Het Europese samenwerkingsprogramma One Health is recent goedgekeurd door de Europese commissie en start in januari 2018. Verschillende Nederlandse instituten werken mee aan dit programma, zoals RIVM, Wageningen Bioveterinary Research (WBRV, onderdeel Wageningen University and Research) en de partners van het Netherlands Centre for One Health (NCOH Netherlands Centre for One Health (Netherlands Centre for One Health)). In Nederland werken deze organisaties al nauw samen om de dreiging van zoönosen en antibioticaresistentie tegen te gaan. Deze ervaringen in Nederland kunnen nu ook ingezet worden op Europees niveau.

Het doel van het One Health-programma is om een duurzaam Europees samenwerkingsverband op te zetten. Dit wordt gedaan door integratie en afstemming van de onderzoeksprogramma’s van instituten die werkzaam zijn op het gebied van volksgezondheid, diergezondheid en voedselveiligheid. Het RIVM is verantwoordelijk voor de strategische onderzoeksagenda van het programma. WBVR Wageningen Bioveterinary Research (Wageningen Bioveterinary Research) is mede verantwoordelijk voor de Joint Research Projecten en het  Educational Work package voor promovendi. Zowel RIVM, WBVR en NCOH Netherlands Centre for One Health (Netherlands Centre for One Health) werken mee in verschillende onderzoeksprojecten en activiteiten gericht op kennisintegratie. Dit draagt ook weer bij aan versterking van de samenwerking binnen Nederland. Het programma wordt geleid door het Franse instituut Anses.

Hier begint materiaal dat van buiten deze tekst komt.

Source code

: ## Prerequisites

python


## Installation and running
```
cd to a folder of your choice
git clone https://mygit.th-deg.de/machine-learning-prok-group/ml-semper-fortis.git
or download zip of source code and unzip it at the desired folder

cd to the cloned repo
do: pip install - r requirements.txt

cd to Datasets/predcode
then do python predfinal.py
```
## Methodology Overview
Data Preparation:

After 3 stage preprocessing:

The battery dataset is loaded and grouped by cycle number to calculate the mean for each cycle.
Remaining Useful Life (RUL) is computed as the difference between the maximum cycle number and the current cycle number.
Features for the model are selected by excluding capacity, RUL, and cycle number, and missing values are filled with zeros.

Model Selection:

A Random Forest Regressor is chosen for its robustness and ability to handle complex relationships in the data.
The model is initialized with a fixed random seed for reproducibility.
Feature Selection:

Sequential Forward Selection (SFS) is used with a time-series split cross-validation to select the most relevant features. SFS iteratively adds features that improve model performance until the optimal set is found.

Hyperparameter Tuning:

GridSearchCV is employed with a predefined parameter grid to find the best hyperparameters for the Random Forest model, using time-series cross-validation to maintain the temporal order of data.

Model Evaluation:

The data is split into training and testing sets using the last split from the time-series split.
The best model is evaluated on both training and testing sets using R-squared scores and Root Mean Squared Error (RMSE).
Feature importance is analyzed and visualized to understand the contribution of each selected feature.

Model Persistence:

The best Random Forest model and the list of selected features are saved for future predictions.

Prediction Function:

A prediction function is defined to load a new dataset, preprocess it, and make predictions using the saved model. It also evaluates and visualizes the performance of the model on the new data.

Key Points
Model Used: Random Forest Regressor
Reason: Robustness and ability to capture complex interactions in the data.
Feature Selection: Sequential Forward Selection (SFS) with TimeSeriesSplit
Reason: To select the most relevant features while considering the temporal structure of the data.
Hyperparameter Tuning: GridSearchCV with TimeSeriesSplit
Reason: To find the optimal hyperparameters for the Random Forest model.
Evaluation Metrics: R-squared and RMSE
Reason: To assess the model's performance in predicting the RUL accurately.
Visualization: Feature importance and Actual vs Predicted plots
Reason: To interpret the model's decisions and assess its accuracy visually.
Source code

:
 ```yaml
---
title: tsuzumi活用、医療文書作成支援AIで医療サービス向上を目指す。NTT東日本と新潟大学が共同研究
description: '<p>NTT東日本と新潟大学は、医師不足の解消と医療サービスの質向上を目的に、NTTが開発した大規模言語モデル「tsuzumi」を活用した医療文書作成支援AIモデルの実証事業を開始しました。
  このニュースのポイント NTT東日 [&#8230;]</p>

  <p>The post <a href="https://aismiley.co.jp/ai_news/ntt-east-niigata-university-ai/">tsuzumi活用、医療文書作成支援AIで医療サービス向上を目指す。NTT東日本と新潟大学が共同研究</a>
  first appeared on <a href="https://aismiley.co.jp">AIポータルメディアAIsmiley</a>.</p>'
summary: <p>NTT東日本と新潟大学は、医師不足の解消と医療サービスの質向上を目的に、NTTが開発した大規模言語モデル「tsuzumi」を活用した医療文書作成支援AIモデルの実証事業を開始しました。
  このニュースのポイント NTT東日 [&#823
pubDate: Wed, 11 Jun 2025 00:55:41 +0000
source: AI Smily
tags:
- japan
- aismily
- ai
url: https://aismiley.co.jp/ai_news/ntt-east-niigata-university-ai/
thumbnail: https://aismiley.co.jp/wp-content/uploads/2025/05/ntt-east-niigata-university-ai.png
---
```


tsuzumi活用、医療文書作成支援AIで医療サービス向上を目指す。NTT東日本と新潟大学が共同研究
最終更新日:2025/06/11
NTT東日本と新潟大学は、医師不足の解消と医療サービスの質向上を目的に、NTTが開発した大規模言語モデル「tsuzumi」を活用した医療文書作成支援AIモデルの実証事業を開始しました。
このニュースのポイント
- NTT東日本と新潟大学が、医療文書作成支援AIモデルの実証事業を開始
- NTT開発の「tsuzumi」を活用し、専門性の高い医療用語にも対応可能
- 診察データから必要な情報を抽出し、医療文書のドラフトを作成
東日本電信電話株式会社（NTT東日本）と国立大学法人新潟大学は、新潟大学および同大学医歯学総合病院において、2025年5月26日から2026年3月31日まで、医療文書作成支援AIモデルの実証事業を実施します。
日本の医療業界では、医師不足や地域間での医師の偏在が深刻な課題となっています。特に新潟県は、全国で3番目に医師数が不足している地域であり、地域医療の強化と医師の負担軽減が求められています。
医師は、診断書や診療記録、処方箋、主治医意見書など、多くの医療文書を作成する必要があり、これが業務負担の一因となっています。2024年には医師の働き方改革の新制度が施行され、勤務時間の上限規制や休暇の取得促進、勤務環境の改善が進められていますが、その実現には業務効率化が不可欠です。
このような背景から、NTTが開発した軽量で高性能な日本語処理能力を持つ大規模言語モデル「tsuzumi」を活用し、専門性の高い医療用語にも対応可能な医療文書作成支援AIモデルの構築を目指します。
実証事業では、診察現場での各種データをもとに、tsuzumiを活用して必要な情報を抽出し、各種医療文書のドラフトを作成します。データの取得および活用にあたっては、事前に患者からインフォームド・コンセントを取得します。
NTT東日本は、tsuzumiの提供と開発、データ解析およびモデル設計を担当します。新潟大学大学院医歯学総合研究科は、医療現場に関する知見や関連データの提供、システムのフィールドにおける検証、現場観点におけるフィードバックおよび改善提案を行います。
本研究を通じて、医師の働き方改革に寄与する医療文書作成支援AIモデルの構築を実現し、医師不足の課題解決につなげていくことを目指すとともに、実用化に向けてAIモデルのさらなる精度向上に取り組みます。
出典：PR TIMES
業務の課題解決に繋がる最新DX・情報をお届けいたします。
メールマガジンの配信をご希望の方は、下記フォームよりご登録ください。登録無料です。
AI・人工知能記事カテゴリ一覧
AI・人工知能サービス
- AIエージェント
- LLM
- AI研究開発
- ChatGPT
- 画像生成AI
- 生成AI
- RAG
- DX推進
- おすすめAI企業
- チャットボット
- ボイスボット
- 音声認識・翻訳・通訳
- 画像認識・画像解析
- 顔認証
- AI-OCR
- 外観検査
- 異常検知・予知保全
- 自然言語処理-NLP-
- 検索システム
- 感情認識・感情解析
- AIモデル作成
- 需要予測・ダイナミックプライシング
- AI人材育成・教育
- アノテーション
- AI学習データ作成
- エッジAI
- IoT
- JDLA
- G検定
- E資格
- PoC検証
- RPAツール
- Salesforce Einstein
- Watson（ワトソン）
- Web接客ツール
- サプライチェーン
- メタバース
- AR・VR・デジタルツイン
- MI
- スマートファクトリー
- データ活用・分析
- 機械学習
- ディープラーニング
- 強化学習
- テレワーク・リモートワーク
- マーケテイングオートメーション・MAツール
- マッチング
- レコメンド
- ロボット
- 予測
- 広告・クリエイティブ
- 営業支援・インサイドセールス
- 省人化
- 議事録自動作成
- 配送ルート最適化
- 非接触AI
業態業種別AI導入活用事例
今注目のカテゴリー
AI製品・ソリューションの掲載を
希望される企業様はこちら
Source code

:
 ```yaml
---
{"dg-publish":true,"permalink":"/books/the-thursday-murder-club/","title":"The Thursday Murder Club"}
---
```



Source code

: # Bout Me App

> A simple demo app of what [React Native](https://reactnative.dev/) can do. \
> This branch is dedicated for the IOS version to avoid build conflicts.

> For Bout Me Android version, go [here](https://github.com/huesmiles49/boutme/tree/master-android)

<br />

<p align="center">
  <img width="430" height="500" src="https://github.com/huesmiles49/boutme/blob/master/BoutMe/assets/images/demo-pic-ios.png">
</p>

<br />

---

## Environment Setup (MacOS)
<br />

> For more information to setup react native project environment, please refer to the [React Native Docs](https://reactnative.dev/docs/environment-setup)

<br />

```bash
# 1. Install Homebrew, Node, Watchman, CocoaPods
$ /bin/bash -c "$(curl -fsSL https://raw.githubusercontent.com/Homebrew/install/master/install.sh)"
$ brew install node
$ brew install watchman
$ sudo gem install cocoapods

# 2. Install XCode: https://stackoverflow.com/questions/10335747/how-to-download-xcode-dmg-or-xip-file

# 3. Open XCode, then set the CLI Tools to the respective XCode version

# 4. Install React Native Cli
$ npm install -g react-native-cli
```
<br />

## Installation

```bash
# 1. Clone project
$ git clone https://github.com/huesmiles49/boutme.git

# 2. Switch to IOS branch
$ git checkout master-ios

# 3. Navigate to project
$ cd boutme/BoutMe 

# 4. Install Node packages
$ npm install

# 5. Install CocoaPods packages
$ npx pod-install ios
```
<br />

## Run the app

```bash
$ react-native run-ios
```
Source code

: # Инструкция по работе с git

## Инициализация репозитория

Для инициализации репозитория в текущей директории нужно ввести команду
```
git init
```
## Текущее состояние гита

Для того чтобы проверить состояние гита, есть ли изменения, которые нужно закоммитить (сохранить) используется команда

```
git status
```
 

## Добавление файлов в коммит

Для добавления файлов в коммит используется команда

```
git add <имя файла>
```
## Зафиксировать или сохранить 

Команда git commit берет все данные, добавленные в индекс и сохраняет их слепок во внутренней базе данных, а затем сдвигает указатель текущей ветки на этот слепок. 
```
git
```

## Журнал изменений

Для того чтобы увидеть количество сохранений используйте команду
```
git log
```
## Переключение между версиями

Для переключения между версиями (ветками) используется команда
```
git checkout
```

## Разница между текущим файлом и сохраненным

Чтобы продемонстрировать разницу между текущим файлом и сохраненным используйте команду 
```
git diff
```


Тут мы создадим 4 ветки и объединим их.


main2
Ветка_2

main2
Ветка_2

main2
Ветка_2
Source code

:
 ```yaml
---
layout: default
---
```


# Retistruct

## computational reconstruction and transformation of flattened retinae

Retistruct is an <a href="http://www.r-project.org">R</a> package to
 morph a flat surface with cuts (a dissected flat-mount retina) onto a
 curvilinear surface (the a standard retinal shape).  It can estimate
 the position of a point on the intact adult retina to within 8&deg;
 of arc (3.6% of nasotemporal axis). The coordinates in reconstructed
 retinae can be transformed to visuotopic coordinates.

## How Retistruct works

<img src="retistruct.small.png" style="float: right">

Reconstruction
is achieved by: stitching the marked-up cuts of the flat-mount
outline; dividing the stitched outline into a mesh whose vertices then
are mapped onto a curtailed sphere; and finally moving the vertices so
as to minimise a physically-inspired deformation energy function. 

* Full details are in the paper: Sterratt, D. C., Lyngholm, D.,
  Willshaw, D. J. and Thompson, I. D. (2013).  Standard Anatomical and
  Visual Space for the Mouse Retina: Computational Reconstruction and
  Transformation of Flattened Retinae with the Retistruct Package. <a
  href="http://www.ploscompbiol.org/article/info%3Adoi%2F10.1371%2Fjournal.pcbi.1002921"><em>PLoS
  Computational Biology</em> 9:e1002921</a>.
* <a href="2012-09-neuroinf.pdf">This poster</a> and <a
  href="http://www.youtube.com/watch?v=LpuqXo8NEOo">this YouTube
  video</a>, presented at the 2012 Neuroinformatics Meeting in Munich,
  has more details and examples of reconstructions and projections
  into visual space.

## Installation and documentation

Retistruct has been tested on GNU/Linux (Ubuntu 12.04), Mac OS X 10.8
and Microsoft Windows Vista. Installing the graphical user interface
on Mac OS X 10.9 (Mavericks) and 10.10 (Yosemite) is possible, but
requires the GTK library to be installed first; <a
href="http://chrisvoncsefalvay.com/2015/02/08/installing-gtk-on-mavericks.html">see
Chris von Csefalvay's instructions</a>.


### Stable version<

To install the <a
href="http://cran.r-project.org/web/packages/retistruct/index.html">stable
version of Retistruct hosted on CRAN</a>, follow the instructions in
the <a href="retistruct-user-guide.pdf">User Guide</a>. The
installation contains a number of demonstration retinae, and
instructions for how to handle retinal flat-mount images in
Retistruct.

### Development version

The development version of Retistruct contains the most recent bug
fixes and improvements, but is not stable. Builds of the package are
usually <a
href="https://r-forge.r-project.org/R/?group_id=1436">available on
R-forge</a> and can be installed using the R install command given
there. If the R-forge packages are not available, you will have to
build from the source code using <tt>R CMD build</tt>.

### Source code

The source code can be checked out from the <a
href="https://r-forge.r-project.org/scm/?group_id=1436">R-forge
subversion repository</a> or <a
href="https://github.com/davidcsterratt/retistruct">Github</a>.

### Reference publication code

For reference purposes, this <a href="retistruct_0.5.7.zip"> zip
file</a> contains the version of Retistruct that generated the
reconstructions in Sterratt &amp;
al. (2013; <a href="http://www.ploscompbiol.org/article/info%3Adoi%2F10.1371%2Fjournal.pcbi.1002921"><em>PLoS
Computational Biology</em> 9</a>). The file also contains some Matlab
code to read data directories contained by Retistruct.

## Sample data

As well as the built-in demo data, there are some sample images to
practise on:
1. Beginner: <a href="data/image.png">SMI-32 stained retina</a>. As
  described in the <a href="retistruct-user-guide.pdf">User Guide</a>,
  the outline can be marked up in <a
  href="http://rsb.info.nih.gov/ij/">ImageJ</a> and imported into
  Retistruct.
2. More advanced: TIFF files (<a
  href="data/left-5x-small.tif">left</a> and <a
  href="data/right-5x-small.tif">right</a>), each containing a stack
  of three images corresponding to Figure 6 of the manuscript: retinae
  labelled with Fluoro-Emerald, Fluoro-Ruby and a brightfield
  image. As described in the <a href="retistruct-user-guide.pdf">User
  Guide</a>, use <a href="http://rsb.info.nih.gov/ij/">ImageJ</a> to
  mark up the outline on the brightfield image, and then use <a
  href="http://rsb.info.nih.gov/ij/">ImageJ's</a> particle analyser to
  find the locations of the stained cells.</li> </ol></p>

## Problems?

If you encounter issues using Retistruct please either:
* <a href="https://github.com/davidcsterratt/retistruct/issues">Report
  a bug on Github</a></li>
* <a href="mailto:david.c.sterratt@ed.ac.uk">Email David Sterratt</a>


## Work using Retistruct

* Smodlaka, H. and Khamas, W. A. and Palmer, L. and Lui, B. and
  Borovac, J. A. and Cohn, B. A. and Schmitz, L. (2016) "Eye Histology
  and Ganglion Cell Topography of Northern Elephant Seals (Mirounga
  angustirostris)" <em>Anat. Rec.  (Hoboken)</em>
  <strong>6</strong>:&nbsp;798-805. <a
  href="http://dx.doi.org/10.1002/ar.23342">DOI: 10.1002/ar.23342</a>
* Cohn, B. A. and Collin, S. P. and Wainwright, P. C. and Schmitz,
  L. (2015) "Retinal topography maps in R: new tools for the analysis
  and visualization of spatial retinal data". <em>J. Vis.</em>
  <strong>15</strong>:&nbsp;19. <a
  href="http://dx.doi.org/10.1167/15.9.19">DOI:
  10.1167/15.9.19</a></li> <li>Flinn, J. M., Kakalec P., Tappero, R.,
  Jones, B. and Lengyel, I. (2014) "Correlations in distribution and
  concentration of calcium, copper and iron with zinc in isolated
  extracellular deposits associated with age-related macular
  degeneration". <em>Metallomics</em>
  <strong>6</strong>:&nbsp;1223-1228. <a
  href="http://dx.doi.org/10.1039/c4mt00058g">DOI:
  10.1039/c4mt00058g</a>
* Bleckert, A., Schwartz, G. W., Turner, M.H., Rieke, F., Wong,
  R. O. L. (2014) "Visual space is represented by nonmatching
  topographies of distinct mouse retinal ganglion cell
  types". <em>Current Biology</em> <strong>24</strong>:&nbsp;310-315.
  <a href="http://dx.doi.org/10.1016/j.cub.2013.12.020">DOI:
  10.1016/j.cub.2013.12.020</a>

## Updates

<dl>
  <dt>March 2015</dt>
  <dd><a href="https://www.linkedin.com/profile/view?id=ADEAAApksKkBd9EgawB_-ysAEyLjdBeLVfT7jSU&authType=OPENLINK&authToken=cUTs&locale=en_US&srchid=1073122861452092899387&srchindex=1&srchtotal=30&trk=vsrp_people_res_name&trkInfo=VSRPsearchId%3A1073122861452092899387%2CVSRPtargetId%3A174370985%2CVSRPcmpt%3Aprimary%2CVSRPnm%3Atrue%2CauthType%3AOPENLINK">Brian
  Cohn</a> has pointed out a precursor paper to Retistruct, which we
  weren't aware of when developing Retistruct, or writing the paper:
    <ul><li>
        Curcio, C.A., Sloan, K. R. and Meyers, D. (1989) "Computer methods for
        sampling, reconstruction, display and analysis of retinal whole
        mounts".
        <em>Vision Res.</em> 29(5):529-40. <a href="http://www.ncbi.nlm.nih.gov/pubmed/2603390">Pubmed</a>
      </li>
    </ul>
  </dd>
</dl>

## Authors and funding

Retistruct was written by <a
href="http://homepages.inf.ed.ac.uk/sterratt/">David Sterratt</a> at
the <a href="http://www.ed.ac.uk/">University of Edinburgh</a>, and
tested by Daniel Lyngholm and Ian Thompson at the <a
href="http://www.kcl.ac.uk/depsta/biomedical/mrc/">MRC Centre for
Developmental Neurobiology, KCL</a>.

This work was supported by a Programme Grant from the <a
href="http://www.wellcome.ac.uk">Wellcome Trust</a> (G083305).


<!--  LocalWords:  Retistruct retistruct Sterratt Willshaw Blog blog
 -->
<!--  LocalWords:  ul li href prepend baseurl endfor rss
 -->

Het One Health-concept erkent dat de menselijke gezondheid sterk verbonden is met de gezondheid van dieren en het milieu. Dit nieuwe European Joint Programme richt zich met name op onderzoek naar ziekteverwekkers (zoals bacteriën, microbiologische toxines, virussen) die via voedsel van dier op mens overgedragen kunnen worden, antibioticaresistentie en nieuwe bedreigingen vanuit dierreservoirs. In het programma is er van elk land een instituut betrokken vanuit het (volks)gezondheidsdomein en een instituut vanuit het veterinaire of alimentaire domein. Gezamenlijk vormen zij een netwerk van 40 referentie-instituten en onderzoekscentra, verspreid over 19 landen. Het programma wil samenwerking tussen de instituten bevorderen door gezamenlijke onderzoeksprojecten, kennisintegratie, educatie en training.